WORK TO COMPLETE:
Each line from the one that contains "# Item moved to in-progress" through the end of the entries should be repeated exactly, with nothing added.
-- TASK INPUTS follows --
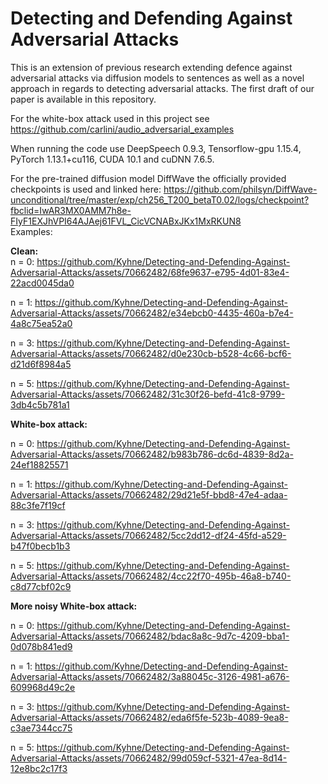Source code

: # Detecting and Defending Against Adversarial Attacks
This is an extension of previous research extending defence against adversarial attacks via diffusion models to sentences as well as a novel approach in regards to detecting adversarial attacks. The first draft of our paper is available in this repository.   

For the white-box attack used in this project see https://github.com/carlini/audio_adversarial_examples  

When running the code use DeepSpeech 0.9.3, Tensorflow-gpu 1.15.4, PyTorch 1.13.1+cu116, CUDA 10.1 and cuDNN 7.6.5.  

For the pre-trained diffusion model DiffWave the officially provided checkpoints is used and linked here: https://github.com/philsyn/DiffWave-unconditional/tree/master/exp/ch256_T200_betaT0.02/logs/checkpoint?fbclid=IwAR3MX0AMM7h8e-FIyF1EXJhVPI64AJAej61FVL_CicVCNABxJKx1MxRKUN8  
Examples:  

**Clean:**  
n = 0: https://github.com/Kyhne/Detecting-and-Defending-Against-Adversarial-Attacks/assets/70662482/68fe9637-e795-4d01-83e4-22acd0045da0  

n = 1: https://github.com/Kyhne/Detecting-and-Defending-Against-Adversarial-Attacks/assets/70662482/e34ebcb0-4435-460a-b7e4-4a8c75ea52a0  

n = 3: https://github.com/Kyhne/Detecting-and-Defending-Against-Adversarial-Attacks/assets/70662482/d0e230cb-b528-4c66-bcf6-d21d6f8984a5  

n = 5: https://github.com/Kyhne/Detecting-and-Defending-Against-Adversarial-Attacks/assets/70662482/31c30f26-befd-41c8-9799-3db4c5b781a1  


**White-box attack:**  

n = 0:  https://github.com/Kyhne/Detecting-and-Defending-Against-Adversarial-Attacks/assets/70662482/b983b786-dc6d-4839-8d2a-24ef18825571  

n = 1:  https://github.com/Kyhne/Detecting-and-Defending-Against-Adversarial-Attacks/assets/70662482/29d21e5f-bbd8-47e4-adaa-88c3fe7f19cf  

n = 3:  https://github.com/Kyhne/Detecting-and-Defending-Against-Adversarial-Attacks/assets/70662482/5cc2dd12-df24-45fd-a529-b47f0becb1b3  

n = 5:  https://github.com/Kyhne/Detecting-and-Defending-Against-Adversarial-Attacks/assets/70662482/4cc22f70-495b-46a8-b740-c8d77cbf02c9  


**More noisy White-box attack:**  

n = 0:  https://github.com/Kyhne/Detecting-and-Defending-Against-Adversarial-Attacks/assets/70662482/bdac8a8c-9d7c-4209-bba1-0d078b841ed9  

n = 1:  https://github.com/Kyhne/Detecting-and-Defending-Against-Adversarial-Attacks/assets/70662482/3a88045c-3126-4981-a676-609968d49c2e  

n = 3:  https://github.com/Kyhne/Detecting-and-Defending-Against-Adversarial-Attacks/assets/70662482/eda6f5fe-523b-4089-9ea8-c3ae7344cc75  

n = 5:  https://github.com/Kyhne/Detecting-and-Defending-Against-Adversarial-Attacks/assets/70662482/99d059cf-5321-47ea-8d14-12e8bc2c17f3  








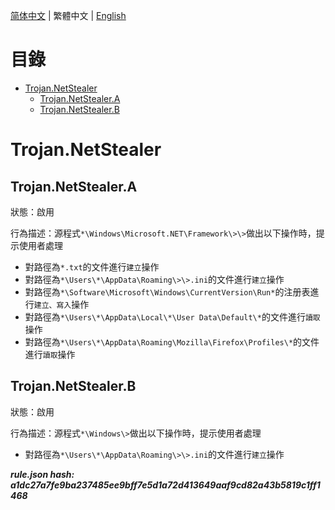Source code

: 


  
[简体中文](README.md) | 繁體中文 | [English](README_en_us.md)  
  

目錄
==

* [Trojan.NetStealer](#trojannetstealer)
	* [Trojan.NetStealer.A](#trojannetstealera)
	* [Trojan.NetStealer.B](#trojannetstealerb)

# Trojan.NetStealer

## Trojan.NetStealer.A
  
狀態：啟用

行為描述：源程式`*\Windows\Microsoft.NET\Framework\>\>`做出以下操作時，提示使用者處理
- 對路徑為`*.txt`的文件進行`建立`操作
- 對路徑為`*\Users\*\AppData\Roaming\>\>.ini`的文件進行`建立`操作
- 對路徑為`*\Software\Microsoft\Windows\CurrentVersion\Run*`的注册表進行`建立、寫入`操作
- 對路徑為`*\Users\*\AppData\Local\*\User Data\Default\*`的文件進行`讀取`操作
- 對路徑為`*\Users\*\AppData\Roaming\Mozilla\Firefox\Profiles\*`的文件進行`讀取`操作

## Trojan.NetStealer.B
  
狀態：啟用

行為描述：源程式`*\Windows\>`做出以下操作時，提示使用者處理
- 對路徑為`*\Users\*\AppData\Roaming\>\>.ini`的文件進行`建立`操作
  
***rule.json hash: a1dc27a7fe9ba237485ee9bff7e5d1a72d413649aaf9cd82a43b5819c1ff1468***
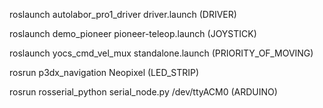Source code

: 
roslaunch autolabor_pro1_driver driver.launch          (DRIVER)

roslaunch demo_pioneer pioneer-teleop.launch           (JOYSTICK)

roslaunch yocs_cmd_vel_mux standalone.launch           (PRIORITY_OF_MOVING)  
   
rosrun p3dx_navigation Neopixel                        (LED_STRIP)
 
rosrun rosserial_python serial_node.py /dev/ttyACM0    (ARDUINO)






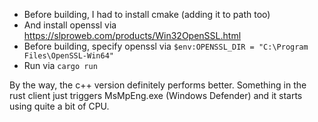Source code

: * Before building, I had to install cmake (adding it to path too)
* And install openssl via https://slproweb.com/products/Win32OpenSSL.html
* Before building, specify openssl via `$env:OPENSSL_DIR = "C:\Program Files\OpenSSL-Win64"`
* Run via `cargo run`

By the way, the c++ version definitely performs better. Something in the rust client just triggers MsMpEng.exe (Windows Defender) and it starts using quite a bit of CPU. 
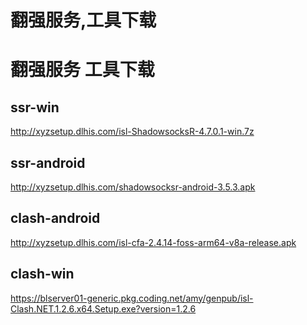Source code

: # 翻强服务,工具下载

# 翻强服务 工具下载

## ssr-win

http://xyzsetup.dlhis.com/isl-ShadowsocksR-4.7.0.1-win.7z

## ssr-android

http://xyzsetup.dlhis.com/shadowsocksr-android-3.5.3.apk

## clash-android

http://xyzsetup.dlhis.com/isl-cfa-2.4.14-foss-arm64-v8a-release.apk

## clash-win

https://blserver01-generic.pkg.coding.net/amy/genpub/isl-Clash.NET.1.2.6.x64.Setup.exe?version=1.2.6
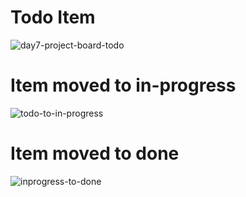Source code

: # Todo Item
![day7-project-board-todo](https://user-images.githubusercontent.com/40396070/82009238-b83c1f80-9666-11ea-8d0c-12e91e1a8eb1.PNG)

# Item moved to in-progress
![todo-to-in-progress](https://user-images.githubusercontent.com/40396070/82009235-b7a38900-9666-11ea-84d3-98491866aad6.PNG)

# Item moved to done
![inprogress-to-done](https://user-images.githubusercontent.com/40396070/82009232-b6725c00-9666-11ea-9ab5-0ff4b1604657.PNG)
-- TASK INPUTS concluded --
SOLUTION TO THIS PROBLEM:
# Item moved to in-progress
![todo-to-in-progress](https://user-images.githubusercontent.com/40396070/82009235-b7a38900-9666-11ea-84d3-98491866aad6.PNG)

# Item moved to done
![inprogress-to-done](https://user-images.githubusercontent.com/40396070/82009232-b6725c00-9666-11ea-9ab5-0ff4b1604657.PNG)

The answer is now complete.